What the exercise asks: Only one stretch of the data below should be repeated: the lines from the line containing "- [ ] Test theme" through the line containing "发表于 2020-4-17 17:12", inclusive, exactly as they are.

** Opening Exercise materials block **

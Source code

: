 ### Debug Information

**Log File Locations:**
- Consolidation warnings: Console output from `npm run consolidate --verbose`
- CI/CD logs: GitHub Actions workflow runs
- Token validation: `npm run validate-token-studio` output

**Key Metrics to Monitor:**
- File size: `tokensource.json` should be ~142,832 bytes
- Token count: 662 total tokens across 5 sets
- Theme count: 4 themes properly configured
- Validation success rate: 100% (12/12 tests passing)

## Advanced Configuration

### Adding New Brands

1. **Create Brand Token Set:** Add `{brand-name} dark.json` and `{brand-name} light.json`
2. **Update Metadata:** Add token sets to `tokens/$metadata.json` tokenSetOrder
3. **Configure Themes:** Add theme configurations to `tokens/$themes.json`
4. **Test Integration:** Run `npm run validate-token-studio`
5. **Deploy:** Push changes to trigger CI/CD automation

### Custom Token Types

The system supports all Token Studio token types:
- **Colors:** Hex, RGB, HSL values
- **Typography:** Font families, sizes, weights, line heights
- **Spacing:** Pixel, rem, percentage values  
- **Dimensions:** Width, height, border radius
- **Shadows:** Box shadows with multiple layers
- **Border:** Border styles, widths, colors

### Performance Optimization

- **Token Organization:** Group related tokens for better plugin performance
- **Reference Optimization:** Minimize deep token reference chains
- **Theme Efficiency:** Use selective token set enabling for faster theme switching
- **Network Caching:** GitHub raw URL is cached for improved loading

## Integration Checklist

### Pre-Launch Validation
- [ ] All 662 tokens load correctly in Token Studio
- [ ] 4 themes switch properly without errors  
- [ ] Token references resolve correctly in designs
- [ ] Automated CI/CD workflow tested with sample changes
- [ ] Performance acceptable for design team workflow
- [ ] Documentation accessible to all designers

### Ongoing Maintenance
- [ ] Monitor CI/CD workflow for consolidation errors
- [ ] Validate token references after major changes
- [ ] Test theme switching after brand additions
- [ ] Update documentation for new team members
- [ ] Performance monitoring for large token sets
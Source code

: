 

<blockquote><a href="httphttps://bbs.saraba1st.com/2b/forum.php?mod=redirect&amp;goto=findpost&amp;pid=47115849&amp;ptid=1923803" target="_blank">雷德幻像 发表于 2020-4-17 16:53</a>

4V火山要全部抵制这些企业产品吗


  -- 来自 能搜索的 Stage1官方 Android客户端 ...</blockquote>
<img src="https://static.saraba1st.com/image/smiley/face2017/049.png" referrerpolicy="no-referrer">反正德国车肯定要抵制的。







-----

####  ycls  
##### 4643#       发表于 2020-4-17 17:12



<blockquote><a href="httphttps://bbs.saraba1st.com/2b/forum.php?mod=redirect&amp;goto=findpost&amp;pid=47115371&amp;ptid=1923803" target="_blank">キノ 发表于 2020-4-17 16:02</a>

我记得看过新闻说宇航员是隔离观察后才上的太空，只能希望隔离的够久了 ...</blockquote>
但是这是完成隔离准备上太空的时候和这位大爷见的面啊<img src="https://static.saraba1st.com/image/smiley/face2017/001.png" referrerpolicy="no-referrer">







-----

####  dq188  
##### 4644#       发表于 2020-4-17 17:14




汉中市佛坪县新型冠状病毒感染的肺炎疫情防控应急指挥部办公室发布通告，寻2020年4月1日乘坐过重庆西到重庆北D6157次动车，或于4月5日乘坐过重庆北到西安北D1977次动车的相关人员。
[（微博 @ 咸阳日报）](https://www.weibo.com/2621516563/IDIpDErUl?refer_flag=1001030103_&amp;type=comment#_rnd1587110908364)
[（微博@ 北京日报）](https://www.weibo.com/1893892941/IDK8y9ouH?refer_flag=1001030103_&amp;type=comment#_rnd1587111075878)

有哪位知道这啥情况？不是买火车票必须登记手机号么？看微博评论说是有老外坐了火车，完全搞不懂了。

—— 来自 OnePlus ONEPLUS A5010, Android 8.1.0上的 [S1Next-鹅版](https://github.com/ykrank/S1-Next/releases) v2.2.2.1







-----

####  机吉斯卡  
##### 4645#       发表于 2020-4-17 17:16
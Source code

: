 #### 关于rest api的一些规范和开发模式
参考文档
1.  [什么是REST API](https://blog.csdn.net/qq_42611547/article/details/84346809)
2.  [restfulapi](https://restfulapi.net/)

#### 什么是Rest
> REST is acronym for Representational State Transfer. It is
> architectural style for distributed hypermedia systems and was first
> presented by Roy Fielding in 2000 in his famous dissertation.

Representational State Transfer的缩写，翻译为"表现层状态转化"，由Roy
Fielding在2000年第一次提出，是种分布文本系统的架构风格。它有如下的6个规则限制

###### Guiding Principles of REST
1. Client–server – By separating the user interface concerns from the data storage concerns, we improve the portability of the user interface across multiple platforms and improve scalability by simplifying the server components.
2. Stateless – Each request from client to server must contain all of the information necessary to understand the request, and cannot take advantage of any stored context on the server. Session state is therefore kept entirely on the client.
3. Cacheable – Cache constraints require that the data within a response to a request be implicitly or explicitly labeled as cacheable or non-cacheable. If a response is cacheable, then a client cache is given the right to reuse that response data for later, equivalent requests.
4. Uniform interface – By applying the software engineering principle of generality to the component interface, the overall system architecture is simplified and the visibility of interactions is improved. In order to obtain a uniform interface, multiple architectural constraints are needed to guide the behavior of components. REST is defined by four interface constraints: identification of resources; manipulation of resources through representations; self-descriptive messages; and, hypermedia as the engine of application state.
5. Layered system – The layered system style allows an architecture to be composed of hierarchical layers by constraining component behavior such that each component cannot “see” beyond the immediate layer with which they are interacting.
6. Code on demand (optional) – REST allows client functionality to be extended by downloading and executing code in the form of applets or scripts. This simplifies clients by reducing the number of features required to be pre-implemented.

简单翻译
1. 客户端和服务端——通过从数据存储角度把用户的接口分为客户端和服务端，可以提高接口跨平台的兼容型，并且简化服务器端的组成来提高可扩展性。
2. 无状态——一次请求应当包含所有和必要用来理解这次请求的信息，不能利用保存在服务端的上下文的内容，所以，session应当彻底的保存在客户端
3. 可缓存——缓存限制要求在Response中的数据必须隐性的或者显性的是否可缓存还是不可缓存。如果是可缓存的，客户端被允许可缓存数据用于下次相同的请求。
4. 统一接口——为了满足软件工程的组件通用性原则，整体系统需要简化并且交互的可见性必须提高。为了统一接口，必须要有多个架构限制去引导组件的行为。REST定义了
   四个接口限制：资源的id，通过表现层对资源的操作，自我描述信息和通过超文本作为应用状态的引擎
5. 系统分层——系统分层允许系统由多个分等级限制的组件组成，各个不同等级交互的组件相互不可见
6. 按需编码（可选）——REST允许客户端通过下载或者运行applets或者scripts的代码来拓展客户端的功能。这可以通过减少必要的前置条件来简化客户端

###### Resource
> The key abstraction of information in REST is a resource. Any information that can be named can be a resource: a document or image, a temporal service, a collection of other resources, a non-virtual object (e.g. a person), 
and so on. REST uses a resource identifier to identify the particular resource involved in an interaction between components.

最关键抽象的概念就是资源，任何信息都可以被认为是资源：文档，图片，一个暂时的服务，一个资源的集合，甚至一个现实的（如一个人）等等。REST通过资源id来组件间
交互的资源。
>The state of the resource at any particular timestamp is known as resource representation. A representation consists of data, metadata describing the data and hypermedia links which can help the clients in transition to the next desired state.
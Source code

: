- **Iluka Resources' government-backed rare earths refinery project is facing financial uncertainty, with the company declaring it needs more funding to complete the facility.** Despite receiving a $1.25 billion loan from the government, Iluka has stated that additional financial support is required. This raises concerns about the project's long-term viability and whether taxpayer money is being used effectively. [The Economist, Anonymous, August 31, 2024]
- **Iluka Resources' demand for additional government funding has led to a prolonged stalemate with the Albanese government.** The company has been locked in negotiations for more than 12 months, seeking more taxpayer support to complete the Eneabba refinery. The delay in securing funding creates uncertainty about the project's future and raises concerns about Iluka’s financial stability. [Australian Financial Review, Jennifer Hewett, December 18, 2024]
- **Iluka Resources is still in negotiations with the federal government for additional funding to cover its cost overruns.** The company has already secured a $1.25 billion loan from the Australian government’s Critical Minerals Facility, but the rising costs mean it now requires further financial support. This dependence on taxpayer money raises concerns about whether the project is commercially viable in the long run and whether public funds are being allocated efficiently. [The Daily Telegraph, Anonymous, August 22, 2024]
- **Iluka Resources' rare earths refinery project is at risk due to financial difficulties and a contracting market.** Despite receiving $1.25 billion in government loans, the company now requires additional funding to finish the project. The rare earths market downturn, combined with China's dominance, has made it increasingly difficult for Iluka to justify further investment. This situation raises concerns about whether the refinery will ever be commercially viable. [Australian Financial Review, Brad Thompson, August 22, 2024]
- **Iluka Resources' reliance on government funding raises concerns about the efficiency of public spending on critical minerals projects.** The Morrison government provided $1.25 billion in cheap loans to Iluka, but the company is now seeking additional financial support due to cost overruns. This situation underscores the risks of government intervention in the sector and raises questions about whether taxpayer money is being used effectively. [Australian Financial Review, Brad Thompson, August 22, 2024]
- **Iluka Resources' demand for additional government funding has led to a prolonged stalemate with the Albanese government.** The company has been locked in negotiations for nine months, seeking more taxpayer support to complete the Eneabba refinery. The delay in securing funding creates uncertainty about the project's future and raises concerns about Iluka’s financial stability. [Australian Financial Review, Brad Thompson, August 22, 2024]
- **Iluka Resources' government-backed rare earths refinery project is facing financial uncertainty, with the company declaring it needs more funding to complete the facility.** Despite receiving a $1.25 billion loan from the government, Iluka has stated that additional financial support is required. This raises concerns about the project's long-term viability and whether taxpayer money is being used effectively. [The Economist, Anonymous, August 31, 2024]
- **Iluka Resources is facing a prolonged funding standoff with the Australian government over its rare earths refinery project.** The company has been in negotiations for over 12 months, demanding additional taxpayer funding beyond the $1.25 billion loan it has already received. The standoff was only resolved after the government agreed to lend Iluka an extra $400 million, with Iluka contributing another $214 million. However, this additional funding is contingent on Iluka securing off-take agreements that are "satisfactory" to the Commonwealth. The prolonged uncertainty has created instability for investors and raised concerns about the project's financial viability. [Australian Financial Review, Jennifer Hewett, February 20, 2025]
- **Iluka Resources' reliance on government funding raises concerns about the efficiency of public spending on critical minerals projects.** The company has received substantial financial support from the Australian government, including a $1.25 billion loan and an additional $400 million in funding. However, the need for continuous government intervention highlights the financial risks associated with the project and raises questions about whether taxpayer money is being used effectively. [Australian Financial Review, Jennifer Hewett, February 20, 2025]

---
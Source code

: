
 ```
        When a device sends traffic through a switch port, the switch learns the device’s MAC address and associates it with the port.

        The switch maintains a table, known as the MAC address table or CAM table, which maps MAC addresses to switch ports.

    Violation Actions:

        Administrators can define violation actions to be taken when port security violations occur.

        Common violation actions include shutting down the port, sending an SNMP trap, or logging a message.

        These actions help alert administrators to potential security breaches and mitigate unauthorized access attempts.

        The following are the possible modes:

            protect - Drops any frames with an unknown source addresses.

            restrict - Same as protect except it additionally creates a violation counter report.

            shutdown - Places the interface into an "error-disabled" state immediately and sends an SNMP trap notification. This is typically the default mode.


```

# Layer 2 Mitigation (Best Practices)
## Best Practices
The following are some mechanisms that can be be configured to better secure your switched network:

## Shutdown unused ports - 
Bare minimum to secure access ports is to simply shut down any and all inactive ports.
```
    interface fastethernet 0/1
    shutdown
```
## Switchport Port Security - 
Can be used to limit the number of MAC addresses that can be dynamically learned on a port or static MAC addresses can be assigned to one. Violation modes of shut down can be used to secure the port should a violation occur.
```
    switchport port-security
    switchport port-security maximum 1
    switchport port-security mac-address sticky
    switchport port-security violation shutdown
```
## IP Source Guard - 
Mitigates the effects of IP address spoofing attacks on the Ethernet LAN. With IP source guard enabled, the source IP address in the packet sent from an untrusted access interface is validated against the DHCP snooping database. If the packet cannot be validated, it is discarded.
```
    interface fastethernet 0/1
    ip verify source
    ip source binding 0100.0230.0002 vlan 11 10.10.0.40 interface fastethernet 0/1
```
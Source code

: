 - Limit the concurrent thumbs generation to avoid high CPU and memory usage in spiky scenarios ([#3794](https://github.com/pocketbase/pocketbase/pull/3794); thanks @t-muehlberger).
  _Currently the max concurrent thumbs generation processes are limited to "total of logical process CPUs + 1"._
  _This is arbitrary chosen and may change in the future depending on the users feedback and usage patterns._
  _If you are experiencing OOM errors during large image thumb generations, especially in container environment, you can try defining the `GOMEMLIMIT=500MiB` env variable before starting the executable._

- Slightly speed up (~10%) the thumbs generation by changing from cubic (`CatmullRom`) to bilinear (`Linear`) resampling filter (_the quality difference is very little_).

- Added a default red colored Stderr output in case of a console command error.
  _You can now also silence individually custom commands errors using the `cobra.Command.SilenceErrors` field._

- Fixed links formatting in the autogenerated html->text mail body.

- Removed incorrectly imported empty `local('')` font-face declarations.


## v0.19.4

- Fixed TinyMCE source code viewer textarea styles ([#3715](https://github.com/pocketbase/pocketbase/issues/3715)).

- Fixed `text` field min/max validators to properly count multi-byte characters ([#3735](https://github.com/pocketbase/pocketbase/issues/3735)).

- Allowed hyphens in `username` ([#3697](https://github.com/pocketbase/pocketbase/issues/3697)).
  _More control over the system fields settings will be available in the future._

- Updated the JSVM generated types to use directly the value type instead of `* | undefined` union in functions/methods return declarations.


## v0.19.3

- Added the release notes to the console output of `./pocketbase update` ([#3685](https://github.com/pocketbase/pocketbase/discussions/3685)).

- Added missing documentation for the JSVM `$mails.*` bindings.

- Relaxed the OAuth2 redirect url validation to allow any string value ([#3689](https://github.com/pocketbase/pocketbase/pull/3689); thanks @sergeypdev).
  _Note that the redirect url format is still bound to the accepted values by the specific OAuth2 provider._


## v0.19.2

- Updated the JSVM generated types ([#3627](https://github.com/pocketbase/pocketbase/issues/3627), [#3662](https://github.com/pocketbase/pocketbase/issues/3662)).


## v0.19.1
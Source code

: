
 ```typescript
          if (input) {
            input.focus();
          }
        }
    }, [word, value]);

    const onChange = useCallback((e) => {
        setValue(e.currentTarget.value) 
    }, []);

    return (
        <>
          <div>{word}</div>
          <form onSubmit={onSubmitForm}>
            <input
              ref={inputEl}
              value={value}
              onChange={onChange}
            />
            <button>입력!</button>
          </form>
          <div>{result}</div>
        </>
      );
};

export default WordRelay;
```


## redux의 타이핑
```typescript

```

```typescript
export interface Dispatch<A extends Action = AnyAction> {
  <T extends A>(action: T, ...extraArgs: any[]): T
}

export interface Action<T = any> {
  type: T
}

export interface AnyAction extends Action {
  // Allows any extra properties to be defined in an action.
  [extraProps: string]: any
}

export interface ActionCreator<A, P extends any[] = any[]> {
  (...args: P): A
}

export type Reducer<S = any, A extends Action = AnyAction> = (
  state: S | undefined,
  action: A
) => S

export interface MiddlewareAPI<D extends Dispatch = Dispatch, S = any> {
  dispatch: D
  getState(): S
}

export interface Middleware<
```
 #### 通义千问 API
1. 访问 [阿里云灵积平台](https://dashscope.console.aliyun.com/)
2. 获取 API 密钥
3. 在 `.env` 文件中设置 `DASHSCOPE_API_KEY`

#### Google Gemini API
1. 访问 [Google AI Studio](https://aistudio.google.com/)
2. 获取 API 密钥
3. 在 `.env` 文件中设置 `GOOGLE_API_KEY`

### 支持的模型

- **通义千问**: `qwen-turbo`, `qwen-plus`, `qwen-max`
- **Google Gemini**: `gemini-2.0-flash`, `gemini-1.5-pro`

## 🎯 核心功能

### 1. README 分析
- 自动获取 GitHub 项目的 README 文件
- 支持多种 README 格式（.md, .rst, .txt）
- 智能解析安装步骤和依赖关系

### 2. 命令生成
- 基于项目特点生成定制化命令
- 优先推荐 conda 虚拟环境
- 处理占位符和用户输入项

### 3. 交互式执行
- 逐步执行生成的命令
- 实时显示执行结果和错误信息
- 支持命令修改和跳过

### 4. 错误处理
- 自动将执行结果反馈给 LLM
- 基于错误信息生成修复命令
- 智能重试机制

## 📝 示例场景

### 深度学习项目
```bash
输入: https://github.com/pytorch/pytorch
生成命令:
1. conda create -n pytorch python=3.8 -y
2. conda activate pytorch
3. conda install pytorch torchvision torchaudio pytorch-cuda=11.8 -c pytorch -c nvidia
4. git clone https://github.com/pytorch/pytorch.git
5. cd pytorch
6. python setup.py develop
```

** Closing Exercise materials block **

Answer to the problem:
- [ ] Test theme switching after brand additions
- [ ] Update documentation for new team members
- [ ] Performance monitoring for large token sets
Source code

: 

<blockquote><a href="httphttps://bbs.saraba1st.com/2b/forum.php?mod=redirect&amp;goto=findpost&amp;pid=47115849&amp;ptid=1923803" target="_blank">雷德幻像 发表于 2020-4-17 16:53</a>

4V火山要全部抵制这些企业产品吗


  -- 来自 能搜索的 Stage1官方 Android客户端 ...</blockquote>
<img src="https://static.saraba1st.com/image/smiley/face2017/049.png" referrerpolicy="no-referrer">反正德国车肯定要抵制的。







-----

####  ycls  
##### 4643#       发表于 2020-4-17 17:12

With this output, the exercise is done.